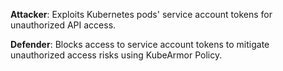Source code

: **Attacker**: Exploits Kubernetes pods' service account tokens for unauthorized API access.

**Defender**: Blocks access to service account tokens to mitigate unauthorized access risks using KubeArmor Policy.
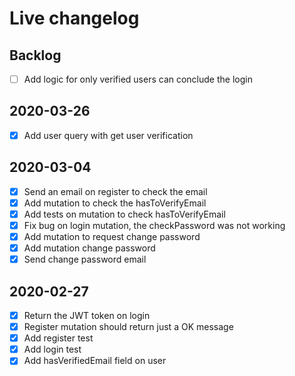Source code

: # Live changelog

## Backlog

- [ ] Add logic for only verified users can conclude the login

## 2020-03-26

- [x] Add user query with get user verification

## 2020-03-04

- [x] Send an email on register to check the email
- [x] Add mutation to check the hasToVerifyEmail
- [x] Add tests on mutation to check hasToVerifyEmail
- [x] Fix bug on login mutation, the checkPassword was not working
- [x] Add mutation to request change password
- [x] Add mutation change password
- [x] Send change password email

## 2020-02-27

- [x] Return the JWT token on login
- [x] Register mutation should return just a OK message
- [x] Add register test
- [x] Add login test
- [x] Add hasVerifiedEmail field on user
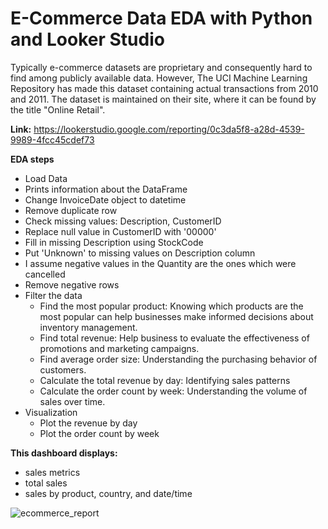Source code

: # E-Commerce Data EDA with Python and Looker Studio
Typically e-commerce datasets are proprietary and consequently hard to find among publicly available data. However, The UCI Machine Learning Repository has made this dataset containing actual transactions from 2010 and 2011. The dataset is maintained on their site, where it can be found by the title "Online Retail".

**Link:** https://lookerstudio.google.com/reporting/0c3da5f8-a28d-4539-9989-4fcc45cdef73

**EDA steps**
- Load Data
- Prints information about the DataFrame
- Change InvoiceDate object to datetime
- Remove duplicate row
- Check missing values: Description, CustomerID
- Replace null value in CustomerID with '00000'
- Fill in missing Description using StockCode
- Put 'Unknown' to missing values on Description column
- I assume negative values in the Quantity are the ones which were cancelled
- Remove negative rows
- Filter the data
  - Find the most popular product: Knowing which products are the most popular can help businesses make informed decisions about inventory management.
  - Find total revenue: Help business to evaluate the effectiveness of promotions and marketing campaigns.
  - Find average order size: Understanding the purchasing behavior of customers.
  - Calculate the total revenue by day: Identifying sales patterns
  - Calculate the order count by week: Understanding the volume of sales over time.
 - Visualization
    - Plot the revenue by day
    - Plot the order count by week

**This dashboard displays:**
- sales metrics
- total sales
- sales by product, country, and date/time

![ecommerce_report](https://user-images.githubusercontent.com/124798930/233296649-0514b3da-2885-47c5-877c-004e4d24b0ed.png)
******************************
Print, without alteration, only the lines above between the one holding "Typically e-commerce datasets" and the one holding "- Remove negative rows", inclusive.

EXERCISE SOLUTION:
Typically e-commerce datasets are proprietary and consequently hard to find among publicly available data. However, The UCI Machine Learning Repository has made this dataset containing actual transactions from 2010 and 2011. The dataset is maintained on their site, where it can be found by the title "Online Retail".

**Link:** https://lookerstudio.google.com/reporting/0c3da5f8-a28d-4539-9989-4fcc45cdef73

**EDA steps**
- Load Data
- Prints information about the DataFrame
- Change InvoiceDate object to datetime
- Remove duplicate row
- Check missing values: Description, CustomerID
- Replace null value in CustomerID with '00000'
- Fill in missing Description using StockCode
- Put 'Unknown' to missing values on Description column
- I assume negative values in the Quantity are the ones which were cancelled
- Remove negative rows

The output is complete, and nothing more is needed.